Judge Shreds Uber; Says Company Can’t Prove Riders Are Giving Up Right To Sue

Uber, like a large and growing number of companies, has a clause in its terms of use that prohibits customers from suing the company or joining together in any sort of class action against the ride-hailing service. However, a federal judge recently scolded Uber over this contractual gamesmanship and deemed this particular clause unenforceable because the company can’t prove that users actually agreed to these terms.

Last December, an Uber user filed a potential class-action antitrust lawsuit against Uber founder and CEO Travis Kalanick over the way in which his company sets prices. After previous unsuccessful efforts to have the case dismissed, Kalanick successfully had Uber brought in as a co-defendant in the case. Then Uber asked the court to force the lawsuit into binding arbitration as required by the company’s terms of use.

That arbitration clause not only allows Uber to force the customer out of the courtroom and into private arbitration — where damages are limited, no precedents are set, and the arbitrator’s decision is final even if a glaring error is made — but also bars multiple customers from entering arbitration together as a class action.
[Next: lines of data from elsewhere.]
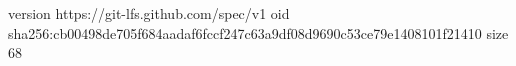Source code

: version https://git-lfs.github.com/spec/v1
oid sha256:cb00498de705f684aadaf6fccf247c63a9df08d9690c53ce79e1408101f21410
size 68

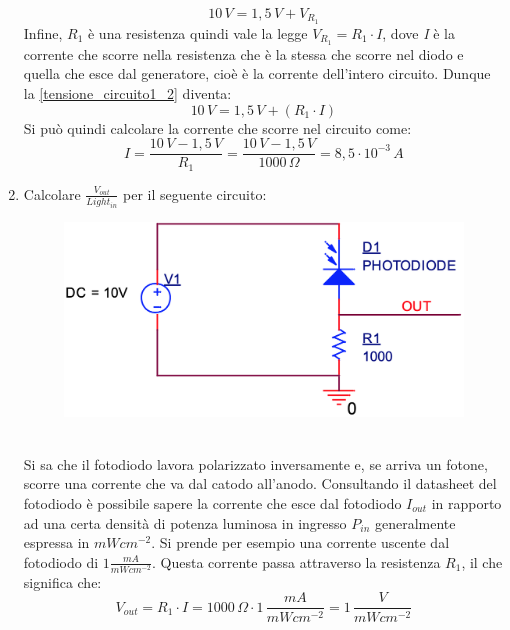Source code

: \documentclass[12pt, a4paper]{report}
\begin{document}
\begin{appendices}
\begin{enumerate}
\begin{equation}
        10\,V = 1,5\,V + V_{R_1}
        \label{tensione_circuito1_2}
    \end{equation}
    Infine, $R_1$ è una resistenza quindi vale la legge $V_{R_1} = R_{1} \cdot I$, dove \textit{I} è la corrente che scorre nella resistenza che è la stessa che scorre nel diodo e quella che esce dal generatore, cioè è la corrente dell'intero circuito. Dunque la \eqref{tensione_circuito1_2} diventa:
    \begin{equation*}
        10\,V = 1,5\,V + (R_1 \cdot I)
    \end{equation*}
    Si può quindi calcolare la corrente che scorre nel circuito come:
    \begin{equation*}
        I = \frac{10\,V - 1,5\,V}{R_1} = \frac{10\,V - 1,5\,V}{1000\,\Omega} = 8,5 \cdot 10^{-3}\,A
    \end{equation*}
    \newpage
    \item Calcolare $\frac{V_{out}}{Light_{in}}$ per il seguente circuito:
    \begin{figure}[ht]
        \centering
        \includegraphics[scale=0.3,angle=0]{diodi_es2.png}
    \end{figure}
    \\Si sa che il fotodiodo lavora polarizzato inversamente e, se arriva un fotone, scorre una corrente che va dal catodo all'anodo. Consultando il datasheet del fotodiodo è possibile sapere la corrente che esce dal fotodiodo $I_{out}$ in rapporto ad una certa densità di potenza luminosa in ingresso $P_{in}$ generalmente espressa in $mWcm^{-2}$. Si prende per esempio una corrente uscente dal fotodiodo di $1 \frac{mA}{mWcm^{-2}}$. Questa corrente passa attraverso la resistenza $R_1$, il che significa che:
    \begin{equation*}
        V_{out} = R_1 \cdot I = 1000\,\Omega \cdot 1\,\frac{mA}{mWcm^{-2}} = 1\,\frac{V}{mWcm^{-2}}
    \end{equation*}

\end{enumerate}
\end{appendices}
\end{document}
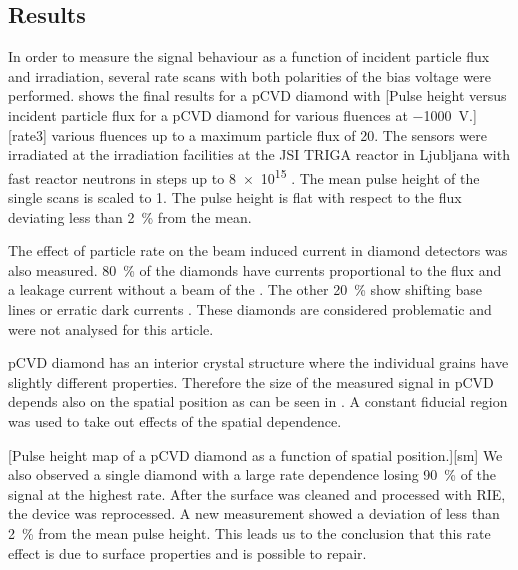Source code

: \subsection{Results}
In order to measure the signal behaviour as a function of incident particle flux and irradiation, several rate scans with both polarities of the bias voltage were performed.  shows the final results for a \ac{pCVD} diamond with 
[Pulse height versus incident particle flux for a \ac{pCVD} diamond for various fluences at \SI{-1000}{\volt}.][rate3]
various fluences up to a maximum particle flux of \SI{20}{\mhzcm}. The sensors were irradiated at the irradiation facilities at the JSI TRIGA reactor in Ljubljana with fast reactor neutrons in steps up to \SI{8e15}{\ncm} \cite{irrad}. The mean pulse height of the single scans is scaled to 1. The pulse height is flat with respect to the flux deviating less than \SI{2}{\%} from the mean.\par 
The effect of particle rate on the beam induced current in diamond detectors was also measured. \SI{80}{\%} of the diamonds have currents proportional to the flux and a leakage current without a beam of the . The other \SI{20}{\%} show shifting base lines or erratic dark currents \cite{erratic}. These diamonds are considered problematic and were not analysed for this article.\par
\ac{pCVD} diamond has an interior crystal structure where the individual grains have slightly different properties. Therefore the size of the measured signal in \ac{pCVD} depends also on the spatial position as can be seen in . A constant fiducial region was used to take out effects of the spatial dependence. \par %
{}[Pulse height map of a \ac{pCVD} diamond as a function of spatial position.][sm]
We also observed a single diamond with a large rate dependence losing \SI{90}{\%} of the signal at the highest rate. After the surface was cleaned and processed with \ac{RIE}, the device was reprocessed. A new measurement showed a deviation of less than \SI{2}{\%} from the mean pulse height. This leads us to the conclusion that this rate effect is due to surface properties and is possible to repair.
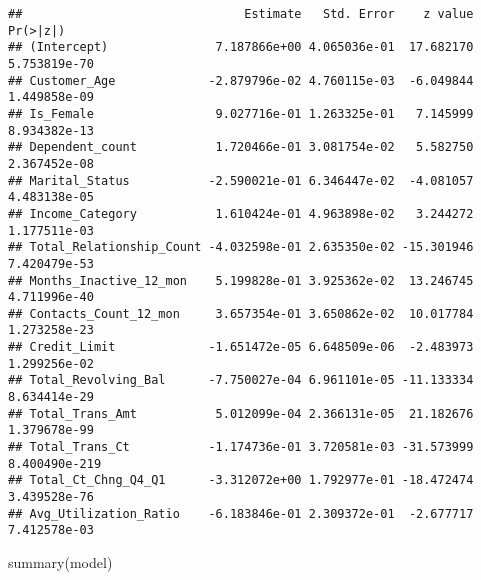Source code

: \documentclass[
]{article}
\newenvironment{Shaded}{\begin{snugshade}}{\end{snugshade}}
\newcommand{\FunctionTok}[1]{\textcolor[rgb]{0.00,0.00,0.00}{#1}}
\newcommand{\NormalTok}[1]{#1}
\begin{document}
\begin{verbatim}
##                               Estimate   Std. Error    z value      Pr(>|z|)
## (Intercept)               7.187866e+00 4.065036e-01  17.682170  5.753819e-70
## Customer_Age             -2.879796e-02 4.760115e-03  -6.049844  1.449858e-09
## Is_Female                 9.027716e-01 1.263325e-01   7.145999  8.934382e-13
## Dependent_count           1.720466e-01 3.081754e-02   5.582750  2.367452e-08
## Marital_Status           -2.590021e-01 6.346447e-02  -4.081057  4.483138e-05
## Income_Category           1.610424e-01 4.963898e-02   3.244272  1.177511e-03
## Total_Relationship_Count -4.032598e-01 2.635350e-02 -15.301946  7.420479e-53
## Months_Inactive_12_mon    5.199828e-01 3.925362e-02  13.246745  4.711996e-40
## Contacts_Count_12_mon     3.657354e-01 3.650862e-02  10.017784  1.273258e-23
## Credit_Limit             -1.651472e-05 6.648509e-06  -2.483973  1.299256e-02
## Total_Revolving_Bal      -7.750027e-04 6.961101e-05 -11.133334  8.634414e-29
## Total_Trans_Amt           5.012099e-04 2.366131e-05  21.182676  1.379678e-99
## Total_Trans_Ct           -1.174736e-01 3.720581e-03 -31.573999 8.400490e-219
## Total_Ct_Chng_Q4_Q1      -3.312072e+00 1.792977e-01 -18.472474  3.439528e-76
## Avg_Utilization_Ratio    -6.183846e-01 2.309372e-01  -2.677717  7.412578e-03
\end{verbatim}

\begin{Shaded}
\begin{Highlighting}[]
\FunctionTok{summary}\NormalTok{(model)}
\end{Highlighting}
\end{Shaded}
\end{document}
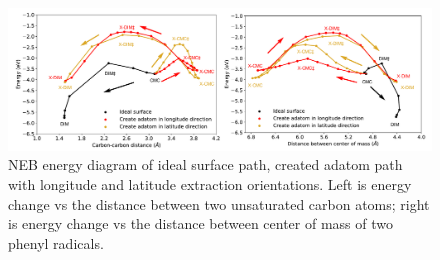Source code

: \documentclass[%
 reprint,
 amsmath,amssymb,
 aps,
prb,
floatfix,
]{revtex4-2}
\begin{document}
\begin{figure}[hbt]
\centering
\includegraphics[width=1.0\textwidth]{Fig/distance-energy.pdf}
\caption{NEB energy diagram of ideal surface path, created adatom path with longitude and latitude extraction orientations. Left is energy change vs the distance between two unsaturated carbon atoms; right is energy change vs the distance between center of mass of two phenyl radicals.}
\label{fig:distance-energy}
\end{figure}
\end{document}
Thus, every individual Uber user would need to go in to arbitration on his/her own.

This is especially problematic for antitrust actions, which can be incredibly expensive to successfully mount. In order to make such a case worthwhile, you often need a large class of plaintiffs with the potential for a significant settlement or judgment against the defendant. One person bringing an antitrust case through arbitration is almost doomed to failure.
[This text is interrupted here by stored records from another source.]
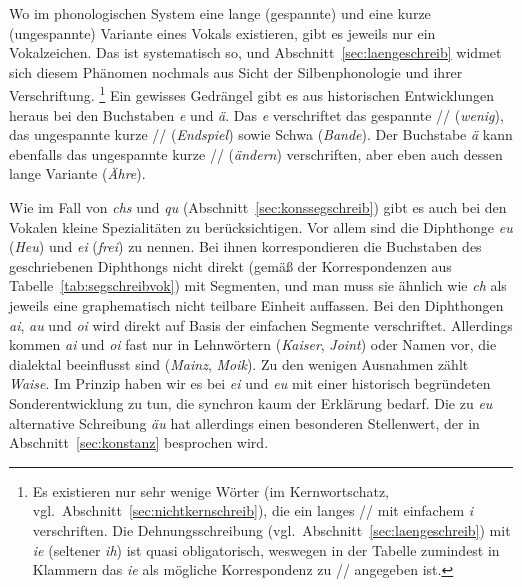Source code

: Wo im phonologischen System eine lange (gespannte) und eine kurze (ungespannte) Variante eines Vokals existieren, gibt es jeweils nur ein Vokalzeichen.
Das ist systematisch so, und Abschnitt~\ref{sec:laengeschreib} widmet sich diesem Phänomen nochmals aus Sicht der Silbenphonologie und ihrer Verschriftung.%
\footnote{Es existieren nur sehr wenige Wörter (im Kernwortschatz, vgl.\ Abschnitt~\ref{sec:nichtkernschreib}), die ein langes // mit einfachem \textit{i} verschriften.
Die Dehnungsschreibung (vgl.\ Abschnitt~\ref{sec:laengeschreib}) mit \textit{ie} (seltener \textit{ih}) ist quasi obligatorisch, weswegen in der Tabelle zumindest in Klammern das \textit{ie} als mögliche Korrespondenz zu // angegeben ist.}
Ein gewisses Gedrängel gibt es aus historischen Entwicklungen heraus bei den Buchstaben \textit{e} und \textit{ä}.
Das \textit{e} verschriftet das gespannte // (\textit{wenig}), das ungespannte kurze // (\textit{Endspiel}) sowie Schwa (\textit{Bande}).
Der Buchstabe \textit{ä} kann ebenfalls das ungespannte kurze // (\textit{ändern}) verschriften, aber eben auch dessen lange Variante (\textit{Ähre}).

\newpage

Wie im Fall von \textit{chs} und \textit{qu} (Abschnitt~\ref{sec:konssegschreib}) gibt es auch bei den Vokalen kleine Spezialitäten zu berücksichtigen.
Vor allem sind die Diphthonge \textit{eu} (\textit{Heu}) und \textit{ei} (\textit{frei}) zu nennen.
Bei ihnen korrespondieren die Buchstaben des geschriebenen Diphthongs nicht direkt (gemäß der Korrespondenzen aus Tabelle~\ref{tab:segschreibvok}) mit Segmenten, und man muss sie ähnlich wie \textit{ch} als jeweils eine graphematisch nicht teilbare Einheit auffassen.
Bei den Diphthongen \textit{ai}, \textit{au} und \textit{oi} wird direkt auf Basis der einfachen Segmente verschriftet.
Allerdings kommen \textit{ai} und \textit{oi} fast nur in Lehnwörtern (\textit{Kaiser}, \textit{Joint}) oder Namen vor, die dialektal beeinflusst sind (\textit{Mainz}, \textit{Moik}).
Zu den wenigen Ausnahmen zählt \textit{Waise}.
Im Prinzip haben wir es bei \textit{ei} und \textit{eu} mit einer historisch begründeten Sonderentwicklung zu tun, die synchron kaum der Erklärung bedarf.
Die zu \textit{eu} alternative Schreibung \textit{äu} hat allerdings einen besonderen Stellenwert, der in Abschnitt~\ref{sec:konstanz} besprochen wird.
However, a divided U.S. Supreme Court said in 2013 in American Express v. Italian Colors that you can’t make this sort of “effective vindication” argument to get out of a class action ban that you agreed to.

So why did the judge in the Uber case say the arbitration clause can’t be invoked in this case?

In his order [PDF] denying Uber’s request to compel arbitration, U.S. District Court judge Ned Rakoff questioned whether Uber customers are actually agreeing to the company’s terms at all.

“Plaintiff denies that such an agreement was ever formed, on the ground that when he registered to use Uber, he did not have adequate notice of the existence of an arbitration agreement,” notes the judge. “The question of whether an arbitration agreement existed is for the Court and not an arbitrator to decide.”

Uber argued that the plaintiff admitted in his own complaint that a new Uber user must agree to the company’s terms of service in order to hail rides. However, the judge countered that Uber was not even making new customers go through the charade of clicking a “I agree” button.

Instead, as shown in the screengrab (taken from the judge’s order) to the left, the Uber app merely states that “By creating an Uber account, you agree to” the terms of service and privacy policy.

In denying Uber’s request to compel arbitration, Rakoff acknowledges that the Federal Arbitration Act says contract clauses can be used to force disputing parties into arbitration, but he also raises several important questions about the applicability of that 1925 law to an age where consumers may not even know they are signing contracts.

“[W]hat about situations where the consumer is not even asked to affirmatively indicate her consent?” writes the judge. “What about situations in which the consumer, by the mere act of accessing a service, is allegedly consenting to an entire lengthy set of terms and conditions? And what about the situation where the only indication to the consumer that she is so consenting appears in print so small that an ordinary consumer, if she could read it at all, would hardly notice it?”

With regard to the Uber app, Rakoff notes that there is no requirement for the new user to even check off a box that they read the terms of service; one could easily finalize their registration without reading, or even knowing about, these terms — let alone the restrictive arbitration clause.

Speaking of which, Rakoff points out that — unlike some companies that now reference the existence of an arbitration clause at the top of their terms of service — Uber’s arbitration clause is seven pages into the nine-page agreement full of “highly legalistic language that no ordinary consumer could be expected to understand.”

Given the small, inconspicuous size of the “By agreeing to…” language — especially relative to the other fields on that screen — the judge found that “it is hard to escape the inference that the creators of Uber’s registration screen hoped that the eye would be drawn seamlessly to the credit card information and register buttons instead of being distracted by the formalities in the language below.”

Since Uber can not demonstrate that the plaintiff had any knowledge that he was agreeing to the arbitration terms, or show that it did enough to even draw the plaintiff’s attention to those terms, the court denied its motion to compel arbitration.